What is an opsin? What does it do? What is rhodopsin? Retinal?
Which type of photoreceptor (rod or cone) confers high resolution, color
vision, and day vision? Which one confers lower resolution, but higher
sensitivity to light (no color vision) and night vision? Do all animals perceive
visual stimuli, such as color, the same way?
What is the significance of crystalline proteins to the evolution of the
vertebrate eye?
Know the meaning/evolutionary significance of: genetic toolkit, Hox genes,
animal body segmentation (and identity), homology, duplication and
recruitment of Hox and other genes
What do Hox genes code for?
Know the main differences between a protostome and a deuterostome
animal, and be able to recognize common examples of each type of
creature. Carefully read this in your textbook.
Great Transformations: Video
Links to this video on YouTube are now linked to the lecture notes
site. But as you watch, here are a few notes to help you anticipate
what I might ask and to think about evolution.
Which came first: fish? Tetrapods? Whales? Understand the progression of
complexity.
What was special about the “wolflike” fossil’s skull that identified it as a
whale?
How long has life been on earth?
In the “hour” of life on earth, how long has human history taken?
What characteristics mark a whale as a mammal?
Are there transitional whale fossils? What were they like?

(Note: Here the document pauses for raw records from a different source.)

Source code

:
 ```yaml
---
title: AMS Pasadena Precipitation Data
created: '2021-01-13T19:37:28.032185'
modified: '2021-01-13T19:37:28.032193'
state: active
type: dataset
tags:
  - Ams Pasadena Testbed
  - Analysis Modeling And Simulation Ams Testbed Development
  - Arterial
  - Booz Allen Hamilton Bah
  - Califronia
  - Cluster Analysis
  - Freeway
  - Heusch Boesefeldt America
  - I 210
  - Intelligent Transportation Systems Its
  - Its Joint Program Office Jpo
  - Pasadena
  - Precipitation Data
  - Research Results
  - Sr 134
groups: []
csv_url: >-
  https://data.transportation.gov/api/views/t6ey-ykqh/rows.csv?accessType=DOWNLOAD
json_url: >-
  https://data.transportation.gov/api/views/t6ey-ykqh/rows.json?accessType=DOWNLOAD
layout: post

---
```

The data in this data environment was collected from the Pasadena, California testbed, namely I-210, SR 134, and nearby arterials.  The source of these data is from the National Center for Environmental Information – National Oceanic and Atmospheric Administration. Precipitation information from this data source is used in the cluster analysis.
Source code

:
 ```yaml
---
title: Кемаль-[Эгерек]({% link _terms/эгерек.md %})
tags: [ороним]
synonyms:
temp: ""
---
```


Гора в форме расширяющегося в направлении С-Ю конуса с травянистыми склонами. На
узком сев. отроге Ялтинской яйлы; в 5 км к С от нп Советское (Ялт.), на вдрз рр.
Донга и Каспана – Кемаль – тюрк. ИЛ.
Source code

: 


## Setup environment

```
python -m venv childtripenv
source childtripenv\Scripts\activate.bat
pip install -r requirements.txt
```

What’s the significance of the Sahara desert, and why are there whale fossils
in the “Valley of the Whales”?
What is different about the way tetrapods move as compared to fish?
(especially the spinal column)
Which came first: fish out of water, or fingers on fish?
Why might early limbs on aquatic tetrapods been an advantage?
What was the Cambrian explosion, and what is the evidence of it found
today?
What is the significance of the Burgess Shale (and where is it found?)
Does evolution change bodies, or the recipes for making bodies? What does
this mean?
What was the significance of the antennapedia gene in fruit flies?
Do all animals share the same basic genetic toolkit genes, or are they very
different across species? What evidence do we have for this?
What do lemurs tell us about the evolution of the human ability to walk
upright?
Are the locomotory methods used by lemurs and chimpanzees more
primitive than ours? More advanced? Equally advanced, but different?
What is knuckle walking? What is bipedalism?